More importantly, Lee’s move ratified what polls have been showing for a long time: the Lib Dems are emerging as a considerable third pole in British politics. The party already has been strengthened by some of the independent and former Change UK MPs. Yet the Labour party background of most of the MPs who have opted to join the Lib Dem ranks points to the obvious: the Lib Dems are a good choice for people aligning with a more leftist agenda, not necessarily with MPs – and most importantly voters – who align with the centre-right. For the latter, the best alternative the British political system has to offer them is Nigel Farage’s Brexit Party.
The recent deselection of 21 Tory MPs from the Conservative party offers a unique opportunity for a new centre-right party to be created. The number of Tories left without a political home is such that they can form a nucleus of experienced politicians who can constitute a responsible choice in the forthcoming elections. Currently independent MPs could join their ranks. Heidi Allen, the former Conservative MP who served as the interim Change UK leader and ultimately left the party due to its ideological approach to the Lib Dems agenda, could be one of them.
It is true that the British electoral system does not encourage the flourishing of many political parties. Yet the establishment of Ukip in the past and its pro-Brexit rhetoric that ultimately led to the referendum and the existence of the Brexit Party now demonstrates that there is room for parties – as long as they have a clear ideological agenda. Excluding the extremes, the political centre can easily accommodate two political parties pairing. Labour has the Lib Dems. The Tories, assuming that they remain centre-right, could see the establishment of a new party as their nemesis. If they opt to move more to the right under Boris Johnson, then the Brexit party is already there.

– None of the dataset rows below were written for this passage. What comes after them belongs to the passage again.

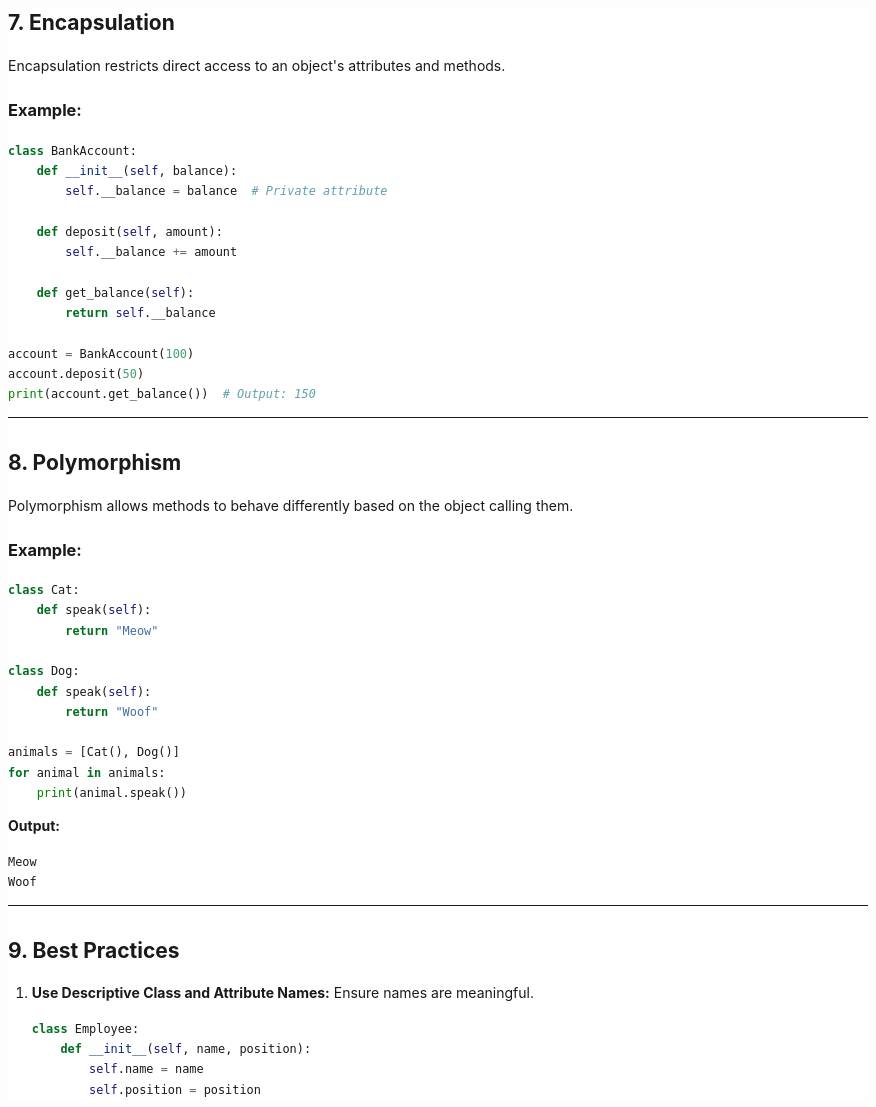 
## 7. **Encapsulation**
Encapsulation restricts direct access to an object's attributes and methods.

### Example:
```python
class BankAccount:
    def __init__(self, balance):
        self.__balance = balance  # Private attribute

    def deposit(self, amount):
        self.__balance += amount

    def get_balance(self):
        return self.__balance

account = BankAccount(100)
account.deposit(50)
print(account.get_balance())  # Output: 150
```

---

## 8. **Polymorphism**
Polymorphism allows methods to behave differently based on the object calling them.

### Example:
```python
class Cat:
    def speak(self):
        return "Meow"

class Dog:
    def speak(self):
        return "Woof"

animals = [Cat(), Dog()]
for animal in animals:
    print(animal.speak())
```
**Output:**
```
Meow
Woof
```

---

## 9. **Best Practices**
1. **Use Descriptive Class and Attribute Names:** Ensure names are meaningful.
   ```python
   class Employee:
       def __init__(self, name, position):
           self.name = name
           self.position = position
   ```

The deselected Conservative MPs must be politically swift. Forming a party takes time and the forthcoming elections are looming. Boris Johnson has stated he would like them to take place on October 15. But Labour wants to place them much later in autumn, to make sure that even in case Johnson wins and once again gains a majority in parliament, he will not be able to put a no-deal Brexit back on the table. With parliament needing the approval of two thirds of its members in order to dissolve, this Labour insistence buys time also for the formation of a new political constellation, and better allowing former Conservative MPs and to whoever wants to join them to prepare their party and campaign.
Contrary to Change UK, which came to host a number of MPs from different political backgrounds, the fact that any new party will have as its nucleus politicians who all used to belong to the Conservatives, will render to the party a clear political, centre-right identity.
Parties are meant to address the challenges of the future, not embody the stereotypes and the clichés of the past. In today’s British political landscape, Brexit and the impasse it has led to calls for a new, creative approach. The centre-left voter has largely found such a strategy with the Lib Dems. It is a pity for centre-right Tory voters to have Nigel Farage as their alternative choice.